_MATERIAL SUPPLIED_
____

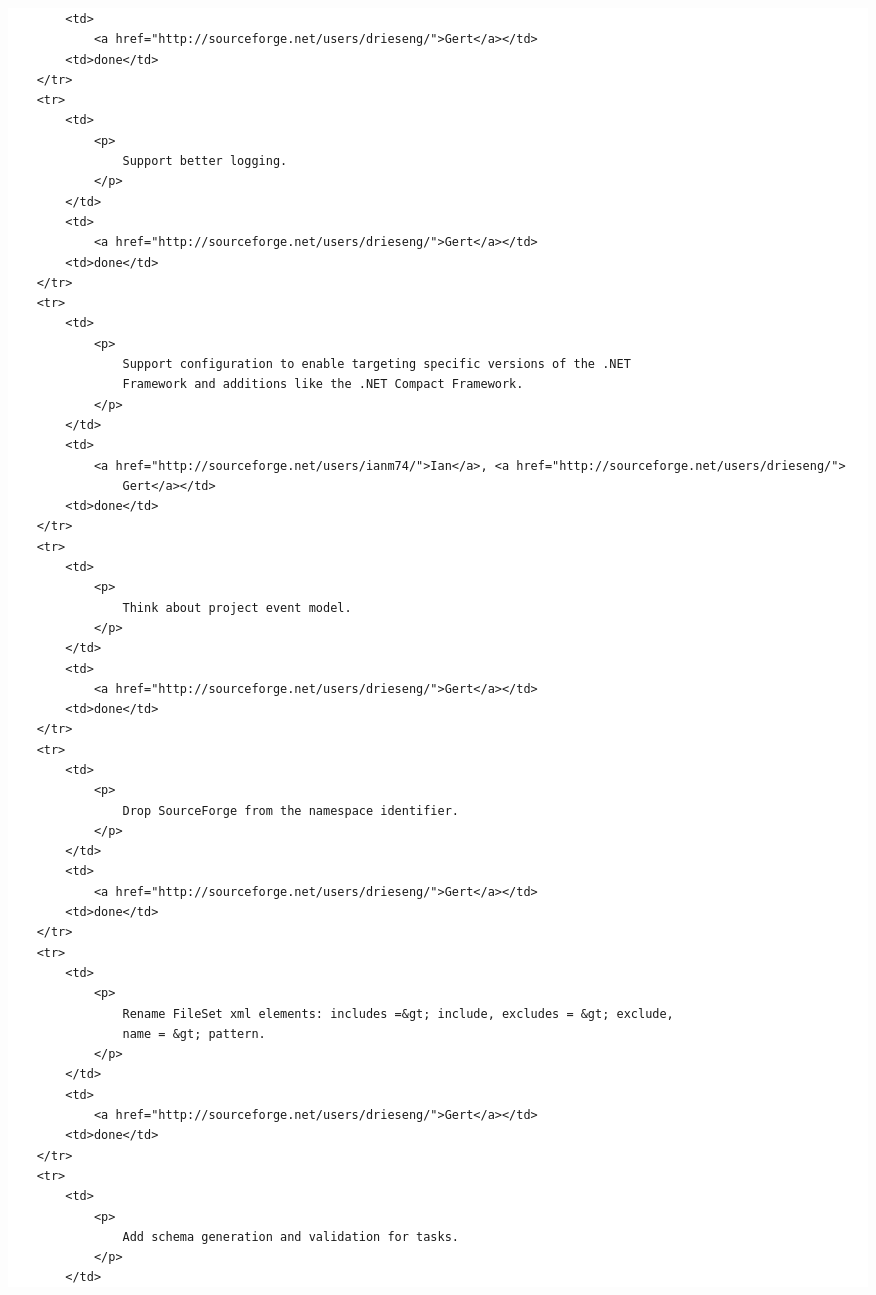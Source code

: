             <td>
                <a href="http://sourceforge.net/users/drieseng/">Gert</a></td>
            <td>done</td>
        </tr>
        <tr>
            <td>
                <p>
                    Support better logging.
                </p>
            </td>
            <td>
                <a href="http://sourceforge.net/users/drieseng/">Gert</a></td>
            <td>done</td>
        </tr>
        <tr>
            <td>
                <p>
                    Support configuration to enable targeting specific versions of the .NET
                    Framework and additions like the .NET Compact Framework.
                </p>
            </td>
            <td>
                <a href="http://sourceforge.net/users/ianm74/">Ian</a>, <a href="http://sourceforge.net/users/drieseng/">
                    Gert</a></td>
            <td>done</td>
        </tr>
        <tr>
            <td>
                <p>
                    Think about project event model.
                </p>
            </td>
            <td>
                <a href="http://sourceforge.net/users/drieseng/">Gert</a></td>
            <td>done</td>
        </tr>
        <tr>
            <td>
                <p>
                    Drop SourceForge from the namespace identifier.
                </p>
            </td>
            <td>
                <a href="http://sourceforge.net/users/drieseng/">Gert</a></td>
            <td>done</td>
        </tr>
        <tr>
            <td>
                <p>
                    Rename FileSet xml elements: includes =&gt; include, excludes = &gt; exclude,
                    name = &gt; pattern.
                </p>
            </td>
            <td>
                <a href="http://sourceforge.net/users/drieseng/">Gert</a></td>
            <td>done</td>
        </tr>
        <tr>
            <td>
                <p>
                    Add schema generation and validation for tasks.
                </p>
            </td>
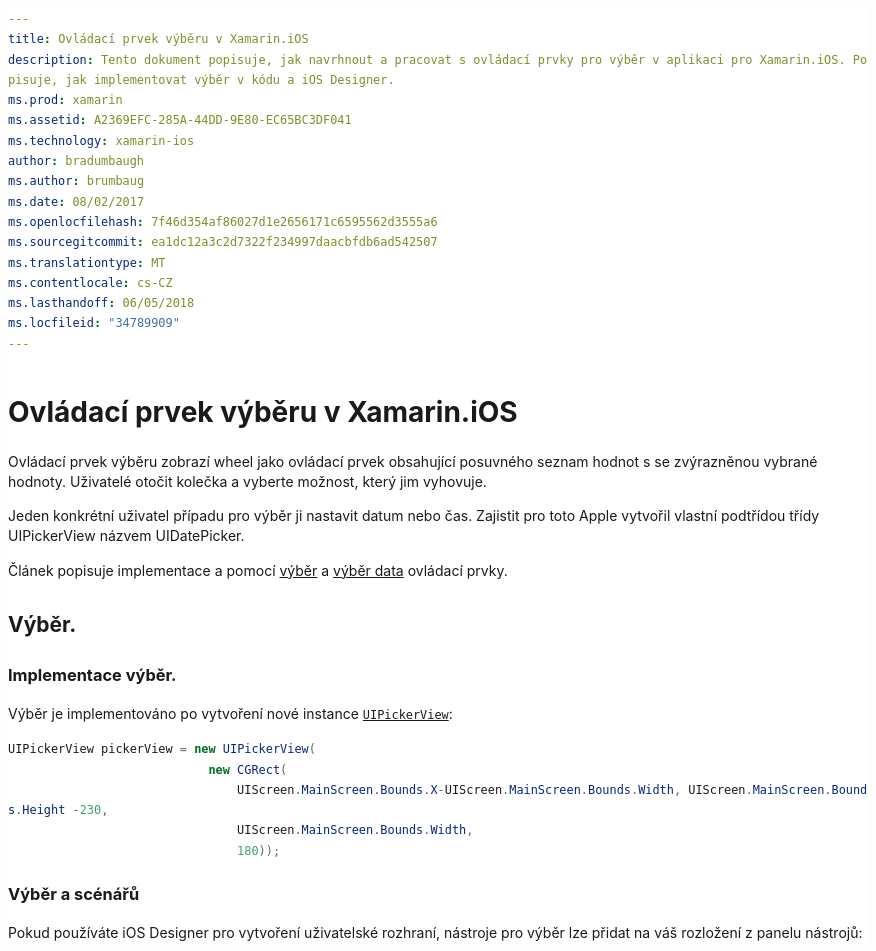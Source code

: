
```yaml
---
title: Ovládací prvek výběru v Xamarin.iOS
description: Tento dokument popisuje, jak navrhnout a pracovat s ovládací prvky pro výběr v aplikaci pro Xamarin.iOS. Popisuje, jak implementovat výběr v kódu a iOS Designer.
ms.prod: xamarin
ms.assetid: A2369EFC-285A-44DD-9E80-EC65BC3DF041
ms.technology: xamarin-ios
author: bradumbaugh
ms.author: brumbaug
ms.date: 08/02/2017
ms.openlocfilehash: 7f46d354af86027d1e2656171c6595562d3555a6
ms.sourcegitcommit: ea1dc12a3c2d7322f234997daacbfdb6ad542507
ms.translationtype: MT
ms.contentlocale: cs-CZ
ms.lasthandoff: 06/05/2018
ms.locfileid: "34789909"
---
```

# <a name="picker-control-in-xamarinios"></a>Ovládací prvek výběru v Xamarin.iOS

Ovládací prvek výběru zobrazí wheel jako ovládací prvek obsahující posuvného seznam hodnot s se zvýrazněnou vybrané hodnoty. Uživatelé otočit kolečka a vyberte možnost, který jim vyhovuje.

Jeden konkrétní uživatel případu pro výběr ji nastavit datum nebo čas. Zajistit pro toto Apple vytvořil vlastní podtřídou třídy UIPickerView názvem UIDatePicker.

Článek popisuje implementace a pomocí [výběr](#picker) a [výběr data](#datepicker) ovládací prvky.

<a name="picker" />

## <a name="picker"></a>Výběr.

### <a name="implementing-a-picker"></a>Implementace výběr.

Výběr je implementováno po vytvoření nové instance [`UIPickerView`](https://developer.xamarin.com/api/type/UIKit.UIPickerView/):

```csharp
UIPickerView pickerView = new UIPickerView(
                            new CGRect(
                                UIScreen.MainScreen.Bounds.X-UIScreen.MainScreen.Bounds.Width, UIScreen.MainScreen.Bounds.Height -230, 
                                UIScreen.MainScreen.Bounds.Width, 
                                180));
```


### <a name="pickers-and-storyboards"></a>Výběr a scénářů

Pokud používáte iOS Designer pro vytvoření uživatelské rozhraní, nástroje pro výběr lze přidat na váš rozložení z panelu nástrojů:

____

_WHAT NEEDS TO BE DONE_
Where the string "author" occurs in the data, return the whole line.

_FINAL ANSWER_
author: bradumbaugh
ms.author: brumbaug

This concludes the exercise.